In this embodiment, the product of the updated first parameter matrix and the updated second parameter matrix is used as the updated target parameter matrix, so that the target parameter matrix can be simply, conveniently and efficiently updated, and the processing efficiency is improved.

For another example, for partial resolution of the increment into two parameter matrices, assume that the updated target parameter matrix is W _new Representing the target parameter matrix W before updating _old The increment part is represented by delta W, the updated two parameter matrixes are respectively represented by A and B, and the calculation formula can be as follows:

W _new ＝W _old +ΔW＝W _old +A*B；

let W be _new And W is _old Is d1 x d2, a is d1 x r, B is r x d2, r is a manually selected smaller value, such as 32.

In this embodiment, according to the calculated increment portion of the updated first parameter matrix and the updated second parameter matrix, and then according to the increment portion, updating of the target parameter matrix is performed, low-rank parameter matrix disassembly can be performed on the increment portion, so that operation accuracy is improved, and model accuracy is further improved.

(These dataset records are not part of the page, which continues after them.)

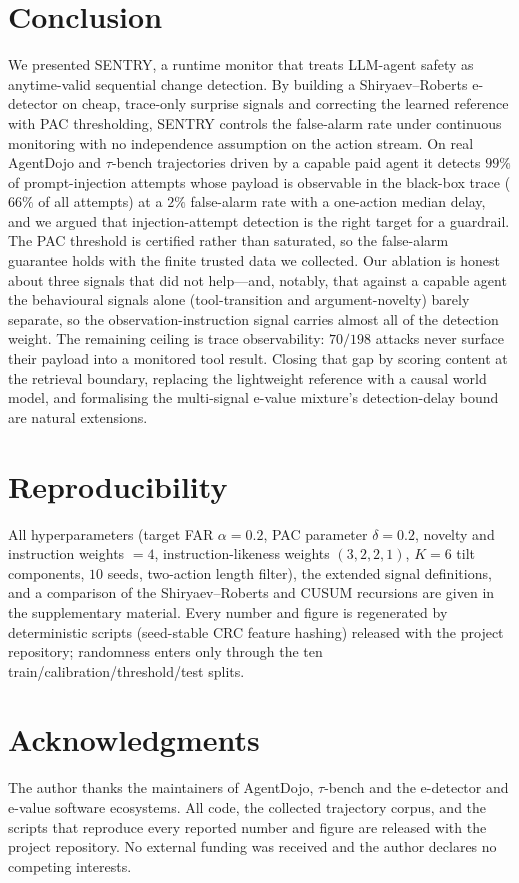 \documentclass[10pt,journal,compsoc]{IEEEtran}
\theoremstyle{plain}
\theoremstyle{definition}
\begin{document}
\section{Conclusion}\label{sec:conclusion}

We presented SENTRY, a runtime monitor that treats LLM-agent safety as
anytime-valid sequential change detection. By building a Shiryaev--Roberts
e-detector on cheap, trace-only surprise signals and correcting the learned
reference with PAC thresholding, SENTRY controls the false-alarm rate under
continuous monitoring with no independence assumption on the action stream. On
real AgentDojo and \(\tau\)-bench trajectories driven by a capable paid agent
it detects \(99\%\) of prompt-injection attempts whose payload is observable in
the black-box trace (\(66\%\) of all attempts) at a \(2\%\) false-alarm rate
with a one-action median delay, and we argued that injection-attempt detection
is the right target for a guardrail. The PAC threshold is certified rather than
saturated, so the false-alarm guarantee holds with the finite trusted data we
collected. Our ablation is honest about three signals that did not help---and,
notably, that against a capable agent the behavioural signals alone
(tool-transition and argument-novelty) barely separate, so the
observation-instruction signal carries almost all of the detection weight. The
remaining ceiling is trace observability: \(70/198\) attacks never surface
their payload into a monitored tool result. Closing that gap by scoring content
at the retrieval boundary, replacing the lightweight reference with a causal
world model, and formalising the multi-signal e-value mixture's detection-delay
bound are natural extensions.


\section*{Reproducibility}
All hyperparameters (target FAR $\alpha=0.2$, PAC parameter $\delta=0.2$, novelty and instruction weights $=4$, instruction-likeness weights $(3,2,2,1)$, $K=6$ tilt components, $10$ seeds, two-action length filter), the extended signal definitions, and a comparison of the Shiryaev--Roberts and CUSUM recursions are given in the supplementary material. Every number and figure is regenerated by deterministic scripts (seed-stable CRC feature hashing) released with the project repository; randomness enters only through the ten train/calibration/threshold/test splits.

\section*{Acknowledgments}
The author thanks the maintainers of AgentDojo, $\tau$-bench and the
e-detector and e-value software ecosystems. All code, the collected
trajectory corpus, and the scripts that reproduce every reported number and
figure are released with the project repository. No external funding was
received and the author declares no competing interests.
\end{document}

In addition, the model training process may be a multiple iteration process, in which the target parameter matrix is updated in the above manner in each iteration process, and a final target parameter matrix may be obtained through multiple iterations, that is, a final image generation model (student model) is obtained. The final student model may then be used for image generation.

In this embodiment, in the knowledge distillation process, the update of the target parameter matrix is performed according to the two low-rank parameter matrices, so that the updated parameter amount can be reduced, and the consumption of computing resources can be reduced. For the downstream task of the diffusion generation model with small data volume, because the updated parameter is small in proportion, on one hand, the capability of the pre-training diffusion generation model can be better reserved, and on the other hand, a better distillation effect can be obtained at the downstream task.

The above embodiments describe a model training process, and after training to obtain an image generation model, the image generation model may be used to generate an image.

Fig. 5 is a schematic diagram of a third embodiment of the present disclosure, which provides an image generating method, including:

501. input features are acquired, which are used to generate an image.

502. And adopting an image generation model to generate and process the input features so as to generate an output image corresponding to the input features.

Wherein the image generation model is trained using the training method of any one of the above.

In this embodiment, since the image generation model with low calculation performance consumption is adopted, resource overhead can be reduced during image generation, and image generation efficiency can be improved.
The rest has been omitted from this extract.